Friday, March 17, 2017

History - 2

Much of my late 1st Phase work on Elessic was influenced by Latin. In high school, I bought a Latin textbook and started reading through it, and doing some online Latin courses. I hadn't had enough actual language instruction to understand what Cases were at this time (I took Spanish in school, not German) and declensions bewildered me.

However, I liked the sound of Latin, and so a lot my early verbs ended with "-it," which (if I remember correctly) is a common Third Person Singular verb ending in the present tense. This has since been removed, as my verbs now follow a more strict pattern based on Transitivity.

Despite my interest in Latin, German, and Esperanto, my recent addition of cases to Elessic doesn't come from where one might expect.
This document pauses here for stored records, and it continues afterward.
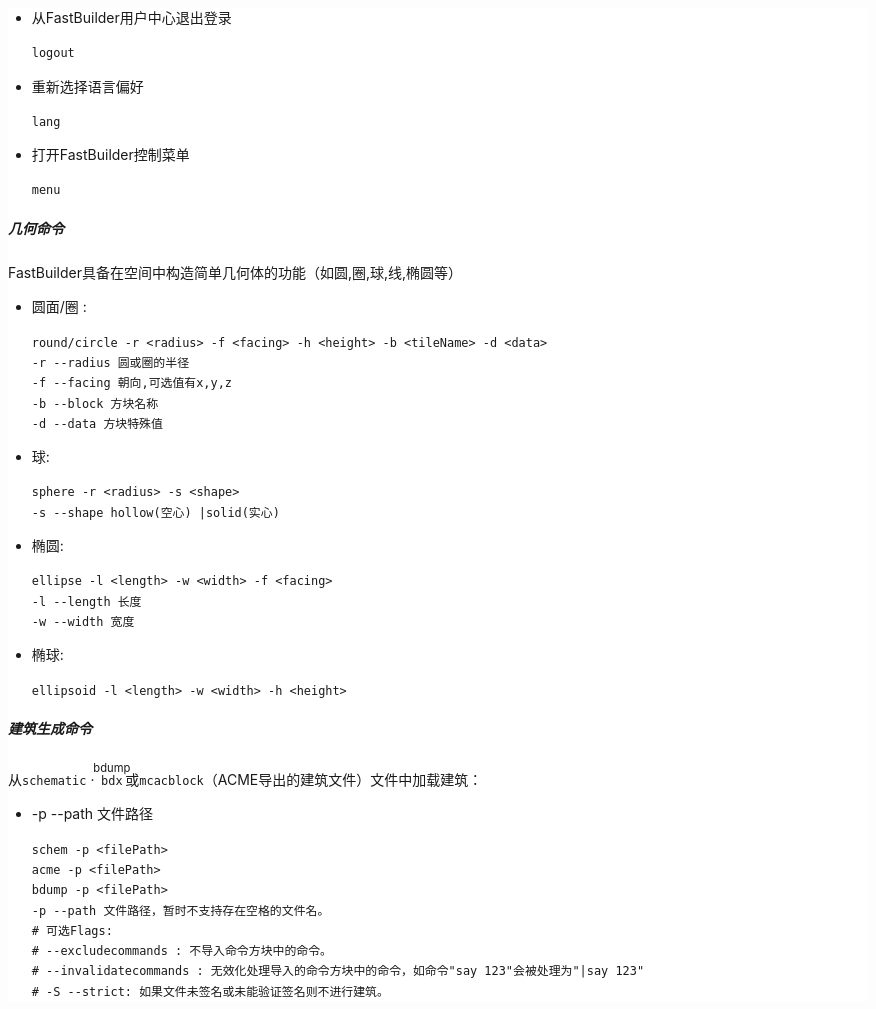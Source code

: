 * 从FastBuilder用户中心退出登录

  ```
  logout
  ```

* 重新选择语言偏好

  ```
  lang
  ```

* 打开FastBuilder控制菜单

  ```
  menu
  ```

  

##### 几何命令

FastBuilder具备在空间中构造简单几何体的功能（如圆,圈,球,线,椭圆等）
- 圆面/圈 : 
  ```shell
  round/circle -r <radius> -f <facing> -h <height> -b <tileName> -d <data>
  -r --radius 圆或圈的半径
  -f --facing 朝向,可选值有x,y,z
  -b --block 方块名称
  -d --data 方块特殊值
  ```

- 球:
  ```shell
  sphere -r <radius> -s <shape>
  -s --shape hollow(空心) |solid(实心)
  ```

- 椭圆: 

  ```shell
  ellipse -l <length> -w <width> -f <facing>
  -l --length 长度
  -w --width 宽度
  ```

- 椭球: 

  ```shell
  ellipsoid -l <length> -w <width> -h <height>
  ```

##### 建筑生成命令

从`schematic` · <ruby><rb><code>bdx</code></rb><rp>(</rp><rt style="font-size:80%">bdump</rt><rp>)</rp></ruby>或`mcacblock`（ACME导出的建筑文件）文件中加载建筑：

- -p --path 文件路径

  ```shell
  schem -p <filePath>
  acme -p <filePath>
  bdump -p <filePath>
  -p --path 文件路径，暂时不支持存在空格的文件名。
  # 可选Flags:
  # --excludecommands : 不导入命令方块中的命令。
  # --invalidatecommands : 无效化处理导入的命令方块中的命令，如命令"say 123"会被处理为"|say 123"
  # -S --strict: 如果文件未签名或未能验证签名则不进行建筑。
  ```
The Accusative was not the first case I added, rather, the Dative 1 was, which was inspired by the use very convenient use of Adverbs to indicate direction in Esperanto.

In learning Esperanto, I wondered why the article "la" didn't match case or number with its Noun, since most other things do. German does this (though, its genders muddy things), and also has a convenient way of including "the" in with its prepositions, with things like "zu" ("to") becoming "zum" ("to the/a"). I tried to come up with an easy way of replicating this through suffixes that attached to prepositions, but anything that added a syllable defeated the purpose of the whole thing.
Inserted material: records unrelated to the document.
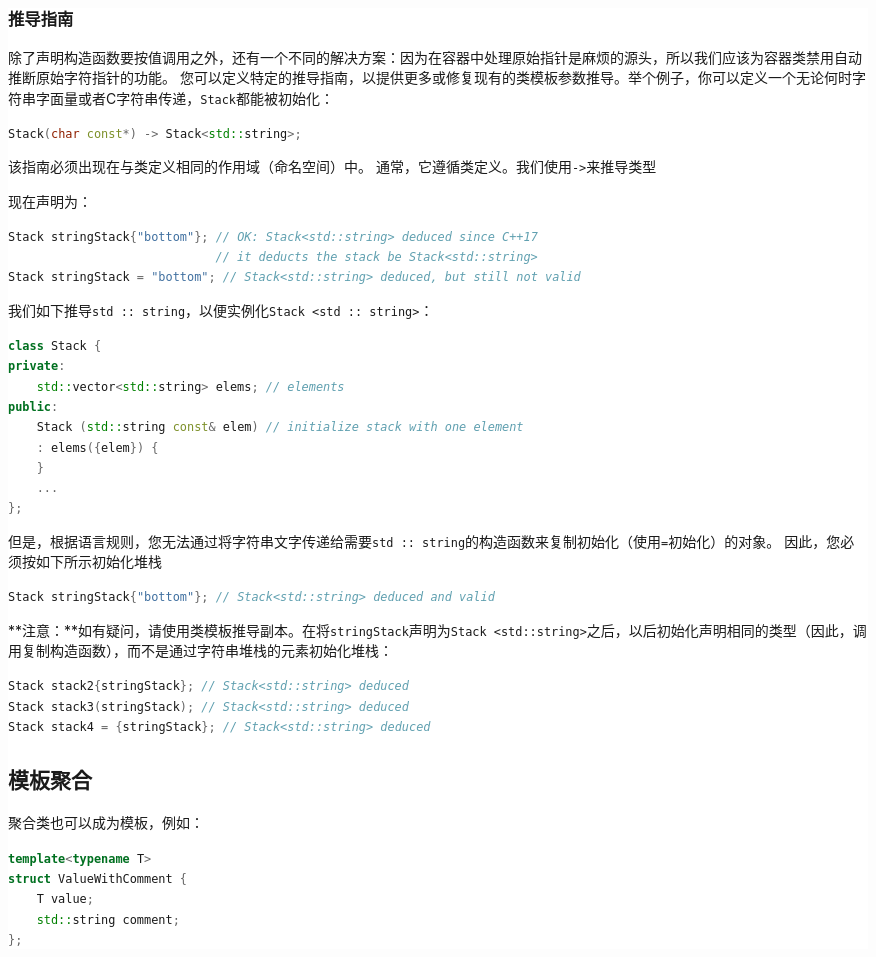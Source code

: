 ### 推导指南

除了声明构造函数要按值调用之外，还有一个不同的解决方案：因为在容器中处理原始指针是麻烦的源头，所以我们应该为容器类禁用自动推断原始字符指针的功能。
您可以定义特定的推导指南，以提供更多或修复现有的类模板参数推导。举个例子，你可以定义一个无论何时字符串字面量或者C字符串传递，`Stack`都能被初始化：

```c++
Stack(char const*) -> Stack<std::string>;
```

该指南必须出现在与类定义相同的作用域（命名空间）中。 通常，它遵循类定义。我们使用`->`来推导类型

现在声明为：

```c++
Stack stringStack{"bottom"}; // OK: Stack<std::string> deduced since C++17
                             // it deducts the stack be Stack<std::string>
Stack stringStack = "bottom"; // Stack<std::string> deduced, but still not valid
```

我们如下推导`std :: string`，以便实例化`Stack <std :: string>`：

```c++
class Stack {
private:
	std::vector<std::string> elems; // elements
public:
    Stack (std::string const& elem) // initialize stack with one element
    : elems({elem}) {
    }
    ...
};
```

但是，根据语言规则，您无法通过将字符串文字传递给需要`std :: string`的构造函数来复制初始化（使用`=`初始化）的对象。 因此，您必须按如下所示初始化堆栈

```c++
Stack stringStack{"bottom"}; // Stack<std::string> deduced and valid
```

**注意：**如有疑问，请使用类模板推导副本。在将`stringStack`声明为`Stack <std::string>`之后，以后初始化声明相同的类型（因此，调用复制构造函数），而不是通过字符串堆栈的元素初始化堆栈：

```c++
Stack stack2{stringStack}; // Stack<std::string> deduced
Stack stack3(stringStack); // Stack<std::string> deduced
Stack stack4 = {stringStack}; // Stack<std::string> deduced
```

## 模板聚合

聚合类也可以成为模板，例如：

```c++
template<typename T>
struct ValueWithComment {
    T value;
    std::string comment;
};
```
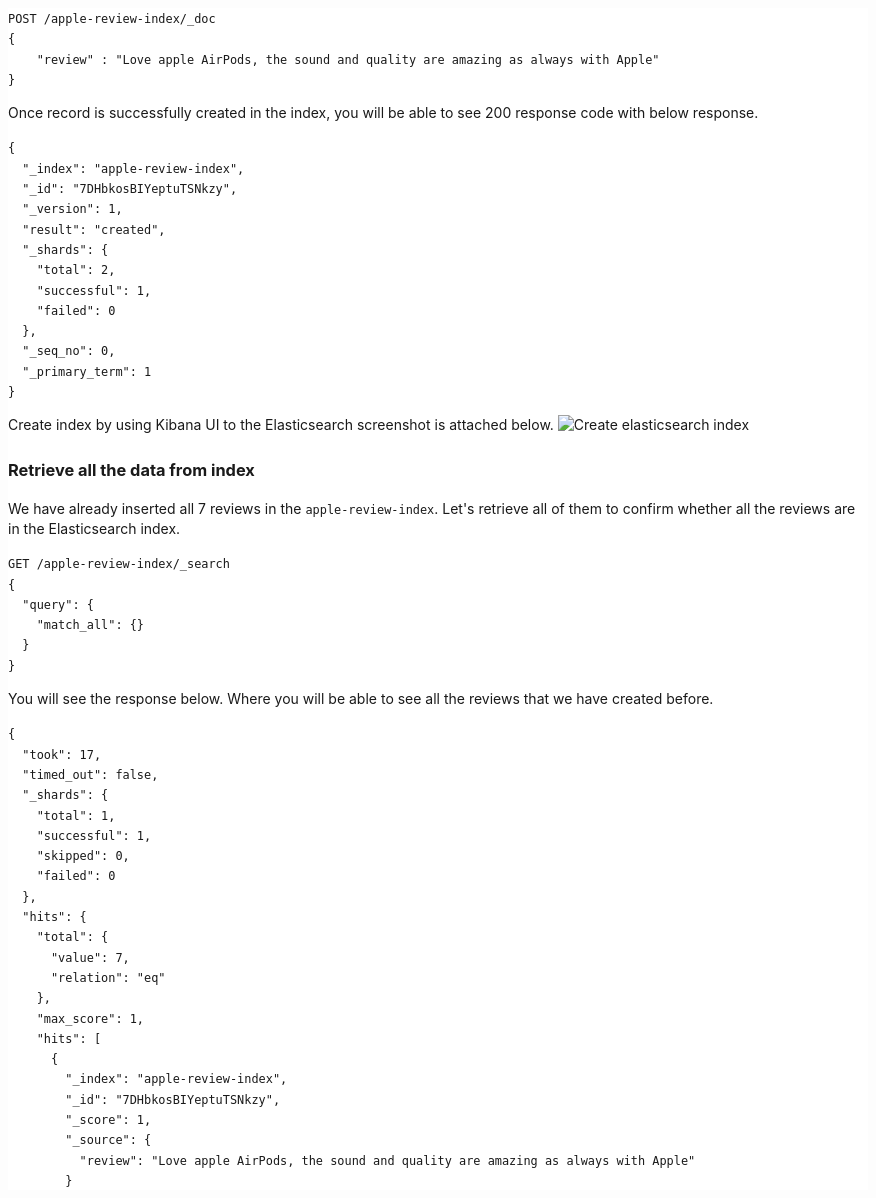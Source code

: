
 ```
POST /apple-review-index/_doc
{
    "review" : "Love apple AirPods, the sound and quality are amazing as always with Apple"
}
```
Once record is successfully created in the index, you will be able to see 200 response code with below response.
```
{
  "_index": "apple-review-index",
  "_id": "7DHbkosBIYeptuTSNkzy",
  "_version": 1,
  "result": "created",
  "_shards": {
    "total": 2,
    "successful": 1,
    "failed": 0
  },
  "_seq_no": 0,
  "_primary_term": 1
}
```
Create index by using Kibana UI to the Elasticsearch screenshot is attached below.
![Create elasticsearch index](/images/posts/similar-document-search-with-elasticsearch/insert.png#center)

### Retrieve all the data from index

We have already inserted all 7 reviews in the `apple-review-index`. 
Let's retrieve all of them to confirm whether all the reviews are in the Elasticsearch index.

```
GET /apple-review-index/_search
{
  "query": {
    "match_all": {} 
  }
}
```
You will see the response below. 
Where you will be able to see all the reviews that we have created before.
```
{
  "took": 17,
  "timed_out": false,
  "_shards": {
    "total": 1,
    "successful": 1,
    "skipped": 0,
    "failed": 0
  },
  "hits": {
    "total": {
      "value": 7,
      "relation": "eq"
    },
    "max_score": 1,
    "hits": [
      {
        "_index": "apple-review-index",
        "_id": "7DHbkosBIYeptuTSNkzy",
        "_score": 1,
        "_source": {
          "review": "Love apple AirPods, the sound and quality are amazing as always with Apple"
        }
```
Eventually, I came up with what I have now: a method by which articles can express Case, which has the added benefit of giving me an out whenever a noun doesn't sound good with certain case markers. Furthermore, the articles remove the need for some of the more common prepositions ("to," "at," "towards"), which helps streamline things.

I still don't know exactly how I intend to handle verbs that have their meanings changed by prepositions, since it interacts with cases oddly. Esperanto has a mix of using prepositions after the verbs and using them as prefixes for the verb, which changes their meanings ("ĉerpi el" means "to draw out [as from a well]" and "elĉerpi" means "to completely use up," with "el-" capable of being used elsewhere for the same meaning), but every time I use a "kun-" verb and follow it up with "kun," it feels redundant.

It may be that I come up with standardized meanings for prepositions-as-prefixes, but this is something that will require a lot of working out.